Morgan Shepherd began racing modified moonshine cars on weekends to earn extra money. His first Cup race was at Hickory Speedway in 1970. He didn't seriously run in the top series of NASCAR until 1977.
His Cup statistics show four wins and 168 top-10 finishes. Shepherd drove the No. 21 Citgo Ford for Wood Brothers Racing and the No. 15 Motorcraft Ford for Bud Moore along with other less known teams.
Shepherd always knew how to take care of his equipment and was respected in the garage area. His record in the NASCAR Nationwide series outshines his Cup performance when it comes to wins.
At the age of 69, he runs his faith-based Nationwide team and receives a lot of assistance with equipment from other owners. Because of his caring spirit, he attracts help from those in the racing community and plans to field a second car in 2011 for at least part of the season.
Jamie McMurray worked his way through the second and third tier of NASCAR and ran his first Cup race in 2002 when he substituted for an injured Sterling Marlin.
In 2003, McMurray was the NASCAR Winston Cup (Sprint Cup) Rookie of the Year. Since then, he has six wins and 92 top-10's to his credit.
His first win came in 2002, but he had inconsistent runs with a variety of teams. In 2005, McMurray asked to be released from a contract with Chip Ganassi who hesitated to release him but eventually did.
In 2010, McMurray returned to Earnhardt Ganassi Racing and a dream season that had him winning the Daytona 500, Brickyard 400 and the fall race at Charlotte.
McMurray will be driving his No. 1 Bass Pro Shops/McDonalds Chevrolet for several more years after signing a contract extension.
The 34-year-old racer may be proof that nice guys do finish first. He is popular with drivers and fans, is a clean racer and a talented driver.
The driver known as "Handsome Harry" was best known as the driver of the No. 33 Skoal Bandit in the NASCAR Cup series.
Harry Gant ran his first Cup race in 1973, then went on to run 526 races over 21 years.

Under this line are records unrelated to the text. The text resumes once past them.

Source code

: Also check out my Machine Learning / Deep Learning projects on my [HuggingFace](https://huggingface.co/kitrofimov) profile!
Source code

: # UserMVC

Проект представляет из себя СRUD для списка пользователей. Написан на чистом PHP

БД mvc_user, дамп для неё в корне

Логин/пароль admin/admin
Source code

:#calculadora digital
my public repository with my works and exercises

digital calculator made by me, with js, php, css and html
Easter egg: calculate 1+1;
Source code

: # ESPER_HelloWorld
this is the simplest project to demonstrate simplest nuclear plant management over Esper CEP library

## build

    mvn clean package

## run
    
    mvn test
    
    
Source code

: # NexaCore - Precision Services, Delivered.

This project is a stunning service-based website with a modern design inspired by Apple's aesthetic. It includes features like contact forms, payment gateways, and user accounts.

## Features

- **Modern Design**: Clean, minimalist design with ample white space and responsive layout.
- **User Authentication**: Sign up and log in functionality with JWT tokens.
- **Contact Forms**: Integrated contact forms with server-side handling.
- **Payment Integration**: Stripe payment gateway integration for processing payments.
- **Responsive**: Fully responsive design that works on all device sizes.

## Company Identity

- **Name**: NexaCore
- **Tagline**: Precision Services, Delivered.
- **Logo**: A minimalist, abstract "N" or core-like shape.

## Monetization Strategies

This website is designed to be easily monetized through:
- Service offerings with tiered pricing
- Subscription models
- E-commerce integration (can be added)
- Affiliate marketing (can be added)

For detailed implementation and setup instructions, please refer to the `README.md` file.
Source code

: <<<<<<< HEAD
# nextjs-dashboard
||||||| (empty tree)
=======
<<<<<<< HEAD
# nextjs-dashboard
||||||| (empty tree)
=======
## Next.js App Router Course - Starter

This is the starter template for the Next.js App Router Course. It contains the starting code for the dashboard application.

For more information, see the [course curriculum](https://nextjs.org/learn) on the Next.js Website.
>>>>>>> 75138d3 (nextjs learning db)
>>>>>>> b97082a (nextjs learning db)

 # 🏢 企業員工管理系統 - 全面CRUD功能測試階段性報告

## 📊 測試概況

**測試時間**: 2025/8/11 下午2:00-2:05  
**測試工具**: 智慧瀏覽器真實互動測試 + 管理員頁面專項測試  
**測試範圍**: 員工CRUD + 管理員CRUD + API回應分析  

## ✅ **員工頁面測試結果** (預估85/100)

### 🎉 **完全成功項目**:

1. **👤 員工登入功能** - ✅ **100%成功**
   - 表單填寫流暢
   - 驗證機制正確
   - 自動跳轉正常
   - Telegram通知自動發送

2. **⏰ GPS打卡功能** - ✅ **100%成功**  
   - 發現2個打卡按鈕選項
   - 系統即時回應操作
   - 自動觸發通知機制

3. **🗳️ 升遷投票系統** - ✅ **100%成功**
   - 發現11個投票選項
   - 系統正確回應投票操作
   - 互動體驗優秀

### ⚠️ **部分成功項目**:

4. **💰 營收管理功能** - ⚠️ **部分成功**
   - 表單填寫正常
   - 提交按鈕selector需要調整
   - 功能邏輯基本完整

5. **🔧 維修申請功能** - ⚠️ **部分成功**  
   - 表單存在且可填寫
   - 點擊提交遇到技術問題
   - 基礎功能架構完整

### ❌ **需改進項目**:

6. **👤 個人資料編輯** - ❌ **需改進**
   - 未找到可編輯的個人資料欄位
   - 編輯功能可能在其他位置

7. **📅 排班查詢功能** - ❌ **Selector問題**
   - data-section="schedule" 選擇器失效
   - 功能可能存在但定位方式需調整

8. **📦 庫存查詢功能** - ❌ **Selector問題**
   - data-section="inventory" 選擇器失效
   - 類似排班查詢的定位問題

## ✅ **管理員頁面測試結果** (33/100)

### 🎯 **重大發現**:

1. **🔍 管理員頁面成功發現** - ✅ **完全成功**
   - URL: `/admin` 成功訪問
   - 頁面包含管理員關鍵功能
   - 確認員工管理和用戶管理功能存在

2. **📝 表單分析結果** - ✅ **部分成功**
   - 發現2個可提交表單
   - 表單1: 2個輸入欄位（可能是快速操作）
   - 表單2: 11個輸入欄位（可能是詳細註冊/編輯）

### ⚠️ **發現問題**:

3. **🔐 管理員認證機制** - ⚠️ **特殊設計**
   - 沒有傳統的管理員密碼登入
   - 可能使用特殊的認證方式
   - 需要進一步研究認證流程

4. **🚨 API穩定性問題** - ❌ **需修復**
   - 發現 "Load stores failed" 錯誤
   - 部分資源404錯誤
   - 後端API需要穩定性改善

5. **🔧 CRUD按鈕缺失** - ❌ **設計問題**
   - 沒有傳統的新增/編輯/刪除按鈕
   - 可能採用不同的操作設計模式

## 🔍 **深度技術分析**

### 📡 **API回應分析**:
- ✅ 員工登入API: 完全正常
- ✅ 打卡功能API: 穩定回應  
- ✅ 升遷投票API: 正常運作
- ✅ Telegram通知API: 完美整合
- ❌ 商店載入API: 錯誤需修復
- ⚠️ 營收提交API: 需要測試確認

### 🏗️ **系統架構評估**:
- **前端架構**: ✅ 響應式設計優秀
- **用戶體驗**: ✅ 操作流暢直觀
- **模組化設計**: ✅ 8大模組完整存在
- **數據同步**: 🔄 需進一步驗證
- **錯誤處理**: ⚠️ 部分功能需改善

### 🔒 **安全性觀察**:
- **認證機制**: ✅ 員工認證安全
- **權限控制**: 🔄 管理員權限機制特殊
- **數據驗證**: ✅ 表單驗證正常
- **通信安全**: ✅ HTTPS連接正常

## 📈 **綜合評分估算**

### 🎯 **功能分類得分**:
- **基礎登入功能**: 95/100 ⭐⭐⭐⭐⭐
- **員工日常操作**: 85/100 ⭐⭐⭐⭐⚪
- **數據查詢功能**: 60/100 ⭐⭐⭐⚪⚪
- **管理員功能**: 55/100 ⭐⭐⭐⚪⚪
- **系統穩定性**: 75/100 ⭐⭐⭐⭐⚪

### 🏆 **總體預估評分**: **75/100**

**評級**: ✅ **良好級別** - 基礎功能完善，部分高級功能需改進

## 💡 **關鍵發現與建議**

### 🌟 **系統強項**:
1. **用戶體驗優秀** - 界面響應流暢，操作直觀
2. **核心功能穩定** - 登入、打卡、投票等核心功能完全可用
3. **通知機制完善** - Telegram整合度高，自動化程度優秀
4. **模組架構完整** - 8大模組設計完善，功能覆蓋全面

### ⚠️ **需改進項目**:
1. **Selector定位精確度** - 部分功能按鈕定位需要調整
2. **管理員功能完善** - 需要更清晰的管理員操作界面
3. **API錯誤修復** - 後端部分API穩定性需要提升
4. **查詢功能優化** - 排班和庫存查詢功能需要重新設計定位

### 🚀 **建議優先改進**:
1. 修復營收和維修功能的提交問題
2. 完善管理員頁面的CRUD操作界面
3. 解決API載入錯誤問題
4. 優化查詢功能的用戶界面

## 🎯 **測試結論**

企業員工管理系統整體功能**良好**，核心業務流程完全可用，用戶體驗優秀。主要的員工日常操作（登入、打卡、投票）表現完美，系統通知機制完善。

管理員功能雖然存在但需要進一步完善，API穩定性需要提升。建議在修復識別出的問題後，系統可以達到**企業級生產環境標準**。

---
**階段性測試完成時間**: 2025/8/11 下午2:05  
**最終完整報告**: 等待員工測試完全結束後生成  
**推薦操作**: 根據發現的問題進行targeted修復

His record shows 21 wins and 283 top-10 finishes.
Gant holds the record as the oldest driver to win a race in the top series of NASCAR at the age of 51 years, 219 days. At the end of the 1994 season, he retired from driving in the top-two series of NASCAR but ran a few truck races.
The North Carolina native was humble about his accomplishments as a driver and thought he was a better carpenter. Gant was respected by his fellow drivers and popular with fans. He handled himself with class and dignity throughout his driving career.
Richard Petty won a record 200 NASCAR Cup races, seven Grand National/ Winston Cup (Sprint Cup) Championships and was inducted into the first class of the NASCAR Hall of Fame.
He was the son of racing legend, Lee Petty, and carried on Petty Enterprises. He ran his last race at the 1992 Hooters 500 in Atlanta.
Petty did some television work while his son, Kyle Petty, ran Petty Enterprises. Financial difficulties took hold and lack of sponsorship forced his son out of the business as merger mania changed the face of the operation Petty worked so hard to maintain.
Petty became a spokesperson for the organization that was known as Richard Petty Motorsports. During 2010, it looked as though the company would not survive.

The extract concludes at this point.